▶ _EXERCISE REQUIREMENTS_
How many lines in the records below contain the word "Modelling"? Reply with the number alone.

▶ _DATA FOR THE TASK_
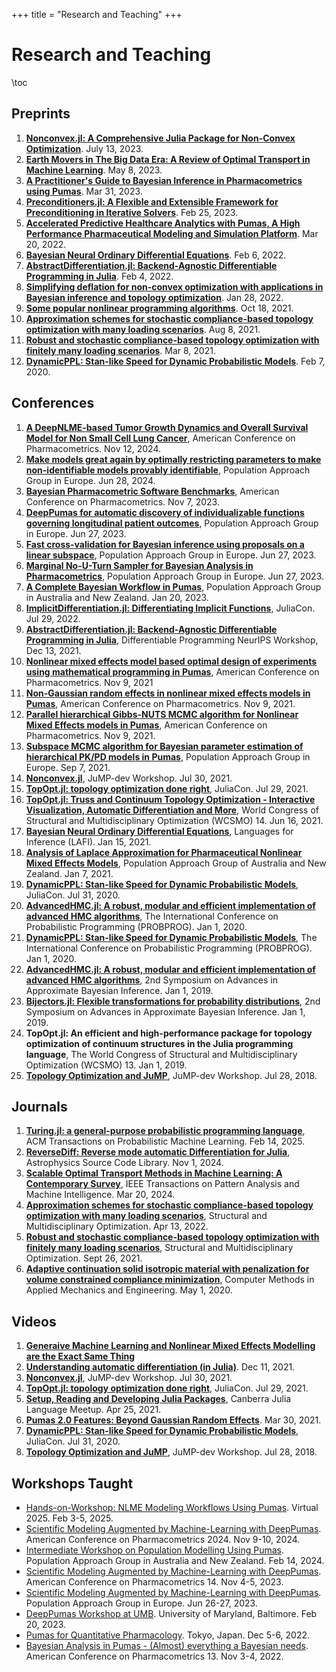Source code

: +++
title = "Research and Teaching"
+++


# Research and Teaching

\toc

## Preprints

1. [**Nonconvex.jl: A Comprehensive Julia Package for Non-Convex Optimization**](https://www.researchgate.net/publication/372336223_Nonconvexjl_A_Comprehensive_Julia_Package_for_Non-Convex_Optimization). July 13, 2023.
1. [**Earth Movers in The Big Data Era: A Review of Optimal Transport in Machine Learning**](https://arxiv.org/abs/2305.05080). May 8, 2023.
1. [**A Practitioner's Guide to Bayesian Inference in Pharmacometrics using Pumas**](https://arxiv.org/abs/2304.04752). Mar 31, 2023.
1. [**Preconditioners.jl: A Flexible and Extensible Framework for Preconditioning in Iterative Solvers**](https://www.researchgate.net/publication/368781255_Preconditionersjl_A_Flexible_and_Extensible_Framework_for_Preconditioning_in_Iterative_Solvers). Feb 25, 2023.
1. [**Accelerated Predictive Healthcare Analytics with Pumas, A High Performance Pharmaceutical Modeling and Simulation Platform**](https://www.biorxiv.org/content/10.1101/2020.11.28.402297v2.abstract). Mar 20, 2022.
1. [**Bayesian Neural Ordinary Differential Equations**](https://arxiv.org/abs/2012.07244). Feb 6, 2022.
1. [**AbstractDifferentiation.jl: Backend-Agnostic Differentiable Programming in Julia**](https://arxiv.org/abs/2109.12449). Feb 4, 2022.
1. [**Simplifying deflation for non-convex optimization with applications in Bayesian inference and topology optimization**](https://arxiv.org/abs/2201.11926). Jan 28, 2022.
1. [**Some popular nonlinear programming algorithms**](https://www.researchgate.net/publication/355362612_Some_popular_nonlinear_programming_algorithms). Oct 18, 2021.
1. [**Approximation schemes for stochastic compliance-based topology optimization with many loading scenarios**](https://arxiv.org/abs/2108.03654). Aug 8, 2021.
1. [**Robust and stochastic compliance-based topology optimization with finitely many loading scenarios**](https://arxiv.org/abs/2103.04594). Mar 8, 2021.
1. [**DynamicPPL: Stan-like Speed for Dynamic Probabilistic Models**](https://arxiv.org/abs/2002.02702). Feb 7, 2020.

## Conferences

1. [**A DeepNLME-based Tumor Growth Dynamics and Overall Survival Model for Non Small Cell Lung Cancer**](https://pai-marketing-materials.s3.us-east-2.amazonaws.com/2024/Poster/A+DeepNLME-based+Tumor+Growth+Dynamics+and+Overall+Survival+Model+for+Non+Small+Cell+Lung+Cancer.pdf), American Conference on Pharmacometrics. Nov 12, 2024.
1. [**Make models great again by optimally restricting parameters to make non-identifiable models provably identifiable**](https://www.page-meeting.org/default.asp?abstract=11072), Population Approach Group in Europe. Jun 28, 2024.
1. [**Bayesian Pharmacometric Software Benchmarks**](https://github.com/PumasAI-Labs/Bayesian-Benchmarks), American Conference on Pharmacometrics. Nov 7, 2023.
1. [**DeepPumas for automatic discovery of individualizable functions governing longitudinal patient outcomes**](https://www.page-meeting.org/default.asp?abstract=10522), Population Approach Group in Europe. Jun 27, 2023.
1. [**Fast cross-validation for Bayesian inference using proposals on a linear subspace**](https://www.page-meeting.org/default.asp?abstract=10636), Population Approach Group in Europe. Jun 27, 2023.
1. [**Marginal No-U-Turn Sampler for Bayesian Analysis in Pharmacometrics**](https://www.page-meeting.org/default.asp?abstract=10637), Population Approach Group in Europe. Jun 27, 2023.
1. [**A Complete Bayesian Workflow in Pumas**](https://www.paganz.org/abstracts/a-complete-bayesian-workflow-in-pumas/), Population Approach Group in Australia and New Zealand. Jan 20, 2023.
1. [**ImplicitDifferentiation.jl: Differentiating Implicit Functions**](https://www.youtube.com/watch?v=TkVDcujVNJ4&t=1s), JuliaCon. Jul 29, 2022.
1. [**AbstractDifferentiation.jl: Backend-Agnostic Differentiable Programming in Julia**](https://neurips.cc/virtual/2021/35276), Differentiable Programming NeurIPS Workshop, Dec 13, 2021.
1. [**Nonlinear mixed effects model based optimal design of experiments using mathematical programming in Pumas**](https://www.go-acop.org/default.asp?abstract=247), American Conference on Pharmacometrics. Nov 9, 2021
1. [**Non-Gaussian random effects in nonlinear mixed effects models in Pumas**](https://www.go-acop.org/default.asp?abstract=246), American Conference on Pharmacometrics. Nov 9, 2021.
1. [**Parallel hierarchical Gibbs-NUTS MCMC algorithm for Nonlinear Mixed Effects models in Pumas**](https://www.go-acop.org/default.asp?abstract=248), American Conference on Pharmacometrics. Nov 9, 2021.
1. [**Subspace MCMC algorithm for Bayesian parameter estimation of hierarchical PK/PD models in Pumas**](https://www.page-meeting.org/pdf_assets/5437-PAGE6.pdf), Population Approach Group in Europe. Sep 7, 2021.
1. [**Nonconvex.jl**](https://www.youtube.com/watch?v=eQ9qpsO5OBM), JuMP-dev Workshop. Jul 30, 2021.
1. [**TopOpt.jl: topology optimization done right**](https://www.youtube.com/watch?v=sBqdkxPXluU), JuliaCon. Jul 29, 2021.
1. [**TopOpt.jl: Truss and Continuum Topology Optimization - Interactive Visualization, Automatic Differentiation and More**](https://web.mit.edu/yijiangh/www/papers/topopt_jl_WCSMO2021.pdf), World Congress of Structural and Multidisciplinary Optimization (WCSMO) 14. Jun 16, 2021.
1. [**Bayesian Neural Ordinary Differential Equations**](https://popl21.sigplan.org/details/lafi-2021-papers/7/Bayesian-Neural-Ordinary-Differential-Equations), Languages for Inference (LAFI). Jan 15, 2021.
1. [**Analysis of Laplace Approximation for Pharmaceutical Nonlinear Mixed Effects Models**](https://www.paganz.org/abstracts/analysis-of-laplace-approximation-for-pharmaceutical-nonlinear-mixed-effects-models/), Population Approach Group of Australia and New Zealand. Jan 7, 2021.
1. [**DynamicPPL: Stan-like Speed for Dynamic Probabilistic Models**](https://www.youtube.com/watch?v=aD_VEjDtOX0), JuliaCon. Jul 31, 2020.
1. [**AdvancedHMC.jl: A robust, modular and efficient implementation of advanced HMC algorithms**](https://probprog.cc/2020/assets/posters/fri/46.pdf), The International Conference on Probabilistic Programming (PROBPROG). Jan 1, 2020.
1. [**DynamicPPL: Stan-like Speed for Dynamic Probabilistic Models**](https://probprog.cc/2020/assets/posters/fri/30.pdf), The International Conference on Probabilistic Programming (PROBPROG). Jan 1, 2020.
1. [**AdvancedHMC.jl: A robust, modular and efficient implementation of advanced HMC algorithms**](https://proceedings.mlr.press/v118/xu20a.html?ref=https://githubhelp.com), 2nd Symposium on Advances in Approximate Bayesian Inference. Jan 1, 2019.
1. [**Bijectors.jl: Flexible transformations for probability distributions**](https://proceedings.mlr.press/v118/fjelde20a), 2nd Symposium on Advances in Approximate Bayesian Inference. Jan 1, 2019.
1. **TopOpt.jl: An efficient and high-performance package for topology optimization of continuum structures in the Julia programming language**, The World Congress of Structural and Multidisciplinary Optimization (WCSMO) 13. Jan 1, 2019.
1. [**Topology Optimization and JuMP**](https://www.youtube.com/watch?v=zNZ_bw1ti00), JuMP-dev Workshop. Jul 28, 2018.

## Journals

1. [**Turing.jl: a general-purpose probabilistic programming language**](https://dl.acm.org/doi/abs/10.1145/3711897), ACM Transactions on Probabilistic Machine Learning. Feb 14, 2025.
1. [**ReverseDiff: Reverse mode automatic Differentiation for Julia**](https://ui.adsabs.harvard.edu/abs/2024ascl.soft11010R/abstract), Astrophysics Source Code Library. Nov 1, 2024.
1. [**Scalable Optimal Transport Methods in Machine Learning: A Contemporary Survey**](https://ieeexplore.ieee.org/abstract/document/10476763), IEEE Transactions on Pattern Analysis and Machine Intelligence. Mar 20, 2024.
1. [**Approximation schemes for stochastic compliance-based topology optimization with many loading scenarios**](https://link.springer.com/article/10.1007/s00158-022-03221-0), Structural and Multidisciplinary Optimization. Apr 13, 2022.
1. [**Robust and stochastic compliance-based topology optimization with finitely many loading scenarios**](https://link.springer.com/article/10.1007/s00158-021-03022-x), Structural and Multidisciplinary Optimization. Sept 26, 2021.
1. [**Adaptive continuation solid isotropic material with penalization for volume constrained compliance minimization**](https://www.sciencedirect.com/science/article/pii/S0045782520300621), Computer Methods in Applied Mechanics and Engineering. May 1, 2020.

## Videos

1. [**Generaive Machine Learning and Nonlinear Mixed Effects Modelling are the Exact Same Thing**](https://youtu.be/HlExhuvaAVQ?si=LG2Vqu4BK5ooPqCg)
1. [**Understanding automatic differentiation (in Julia)**](https://www.youtube.com/watch?v=UqymrMG-Qi4&t=1862s). Dec 11, 2021.
1. [**Nonconvex.jl**](https://www.youtube.com/watch?v=eQ9qpsO5OBM), JuMP-dev Workshop. Jul 30, 2021.
1. [**TopOpt.jl: topology optimization done right**](https://www.youtube.com/watch?v=sBqdkxPXluU), JuliaCon. Jul 29, 2021.
1. [**Setup, Reading and Developing Julia Packages**](https://www.youtube.com/watch?v=HbR4oCjMCM8), Canberra Julia Language Meetup. Apr 25, 2021.
1. [**Pumas 2.0 Features: Beyond Gaussian Random Effects**](https://www.youtube.com/watch?v=rSlT6KUwTK4). Mar 30, 2021.
1. [**DynamicPPL: Stan-like Speed for Dynamic Probabilistic Models**](https://www.youtube.com/watch?v=aD_VEjDtOX0), JuliaCon. Jul 31, 2020.
1. [**Topology Optimization and JuMP**](https://www.youtube.com/watch?v=zNZ_bw1ti00), JuMP-dev Workshop. Jul 28, 2018.

## Workshops Taught

- [Hands-on-Workshop: NLME Modeling Workflows Using Pumas](https://github.com/PumasAI-Labs/Pumas_Berlin_Virtual_Workshop_2025). Virtual 2025. Feb 3-5, 2025.
- [Scientific Modeling Augmented by Machine-Learning with DeepPumas](https://github.com/PumasAI-Labs/DeepPumas_workshop_2024_ACoP). American Conference on Pharmacometrics 2024. Nov 9-10, 2024.
- [Intermediate Workshop on Population Modelling Using Pumas](https://github.com/PumasAI-Labs/PAGANZ_2024_NLME_Workshop). Population Approach Group in Australia and New Zealand. Feb 14, 2024.
- [Scientific Modeling Augmented by Machine-Learning with DeepPumas](https://github.com/PumasAI-Labs/DeepPumas_workshop_2023_ACOP). American Conference on Pharmacometrics 14. Nov 4-5, 2023.
- [Scientific Modeling Augmented by Machine-Learning with DeepPumas](https://github.com/PumasAI-Labs/DeepPumas_workshop_2023_PAGE). Population Approach Group in Europe. Jun 26-27, 2023.
- [DeepPumas Workshop at UMB](https://github.com/PumasAI-Labs/DeepPumas_workshop_2023_UMB). University of Maryland, Baltimore. Feb 20, 2023.
- [Pumas for Quantitative Pharmacology](https://github.com/PumasAI/Pumas_Workshop_Tokyo_2022). Tokyo, Japan. Dec 5-6, 2022.
- [Bayesian Analysis in Pumas - (Almost) everything a Bayesian needs](https://github.com/PumasAI/Bayesian-Workshop). American Conference on Pharmacometrics 13. Nov 3-4, 2022.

▶ _RESPONSE TO THIS EXERCISE_
2